Summary: Latitude is an open-source AI engineering platform that prioritizes observability and evaluations by capturing production LLM traffic—including prompts, inputs/outputs, tool calls, latency, token usage, and costs—to build an eval-driven reliability loop. It supports gradual adoption: start with telemetry and prompt playground, then add datasets, evaluations, experiments, and optimization. The monorepo uses TypeScript, Drizzle ORM, BullMQ, Docker Compose, and PromptL chains, with clear patterns for services, repositories, migrations, and background jobs. This guide details contribution philosophy, build commands, database practices, ClickHouse migrations, prompt running architecture, and more for developers with college-level or higher education.

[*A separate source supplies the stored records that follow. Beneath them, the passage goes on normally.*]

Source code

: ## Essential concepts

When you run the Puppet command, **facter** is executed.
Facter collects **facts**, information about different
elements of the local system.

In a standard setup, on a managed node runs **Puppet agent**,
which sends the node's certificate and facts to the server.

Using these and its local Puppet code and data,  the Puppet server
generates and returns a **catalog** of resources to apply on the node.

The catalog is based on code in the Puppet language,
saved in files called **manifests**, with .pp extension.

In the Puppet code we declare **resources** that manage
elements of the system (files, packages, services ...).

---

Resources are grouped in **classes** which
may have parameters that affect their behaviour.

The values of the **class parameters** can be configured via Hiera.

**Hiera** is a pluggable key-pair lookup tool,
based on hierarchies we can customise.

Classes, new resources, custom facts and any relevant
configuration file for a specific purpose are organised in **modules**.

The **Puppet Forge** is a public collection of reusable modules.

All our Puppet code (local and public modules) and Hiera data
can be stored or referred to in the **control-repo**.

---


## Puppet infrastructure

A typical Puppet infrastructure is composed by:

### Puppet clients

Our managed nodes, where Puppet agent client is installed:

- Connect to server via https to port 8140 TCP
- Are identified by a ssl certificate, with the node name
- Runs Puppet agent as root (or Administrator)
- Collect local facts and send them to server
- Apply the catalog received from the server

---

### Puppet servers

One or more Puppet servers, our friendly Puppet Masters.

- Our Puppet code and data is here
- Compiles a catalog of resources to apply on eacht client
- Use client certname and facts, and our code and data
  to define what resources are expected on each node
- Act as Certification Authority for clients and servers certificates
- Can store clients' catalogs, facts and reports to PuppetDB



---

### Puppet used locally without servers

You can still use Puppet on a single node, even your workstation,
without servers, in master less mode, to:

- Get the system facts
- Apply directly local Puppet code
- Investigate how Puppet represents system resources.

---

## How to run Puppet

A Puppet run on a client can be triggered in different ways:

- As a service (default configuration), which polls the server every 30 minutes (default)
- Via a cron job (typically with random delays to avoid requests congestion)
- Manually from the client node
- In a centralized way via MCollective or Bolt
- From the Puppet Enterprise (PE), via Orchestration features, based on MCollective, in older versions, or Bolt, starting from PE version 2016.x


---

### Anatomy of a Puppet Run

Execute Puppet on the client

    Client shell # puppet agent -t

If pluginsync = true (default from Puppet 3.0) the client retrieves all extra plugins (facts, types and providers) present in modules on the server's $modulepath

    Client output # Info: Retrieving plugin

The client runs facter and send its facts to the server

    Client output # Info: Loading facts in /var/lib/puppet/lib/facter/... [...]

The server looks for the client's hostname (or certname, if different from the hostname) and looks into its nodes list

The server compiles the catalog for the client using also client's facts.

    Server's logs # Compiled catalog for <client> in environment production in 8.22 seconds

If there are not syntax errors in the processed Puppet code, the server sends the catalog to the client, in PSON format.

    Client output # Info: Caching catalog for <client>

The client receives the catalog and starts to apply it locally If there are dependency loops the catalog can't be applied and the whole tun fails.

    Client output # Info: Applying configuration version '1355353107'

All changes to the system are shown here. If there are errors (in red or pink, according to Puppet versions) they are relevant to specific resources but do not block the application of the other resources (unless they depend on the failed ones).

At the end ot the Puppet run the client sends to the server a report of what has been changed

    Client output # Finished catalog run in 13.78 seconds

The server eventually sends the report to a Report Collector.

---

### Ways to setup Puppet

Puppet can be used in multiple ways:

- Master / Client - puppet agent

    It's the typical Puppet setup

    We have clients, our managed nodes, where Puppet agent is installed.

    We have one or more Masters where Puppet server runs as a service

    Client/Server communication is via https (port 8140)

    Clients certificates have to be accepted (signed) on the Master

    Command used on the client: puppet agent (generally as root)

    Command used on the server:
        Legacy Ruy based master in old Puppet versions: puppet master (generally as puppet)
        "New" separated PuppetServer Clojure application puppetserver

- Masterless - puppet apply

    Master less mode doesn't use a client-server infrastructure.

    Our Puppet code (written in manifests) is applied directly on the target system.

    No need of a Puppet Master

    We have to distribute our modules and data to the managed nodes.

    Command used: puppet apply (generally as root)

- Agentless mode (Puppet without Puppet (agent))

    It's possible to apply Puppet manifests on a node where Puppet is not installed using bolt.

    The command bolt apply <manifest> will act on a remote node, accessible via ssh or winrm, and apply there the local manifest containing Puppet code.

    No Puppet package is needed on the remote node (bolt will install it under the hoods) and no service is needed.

Latitude LLM: Architecture and Development Practices for Open-Source AI Engineering Platform
Are you building LLM-powered features but struggling to maintain observability, run reliable evaluations, and turn production failures into repeatable improvements? Latitude, an open-source AI engineering platform, offers a structured path forward. It begins with capturing real traffic data and evolves into a full reliability loop using evaluations to continuously refine prompts. This article, drawn directly from the project’s guidelines and README, explains the platform’s philosophy, technical architecture, and practical implementation patterns to help you contribute effectively or deploy it successfully.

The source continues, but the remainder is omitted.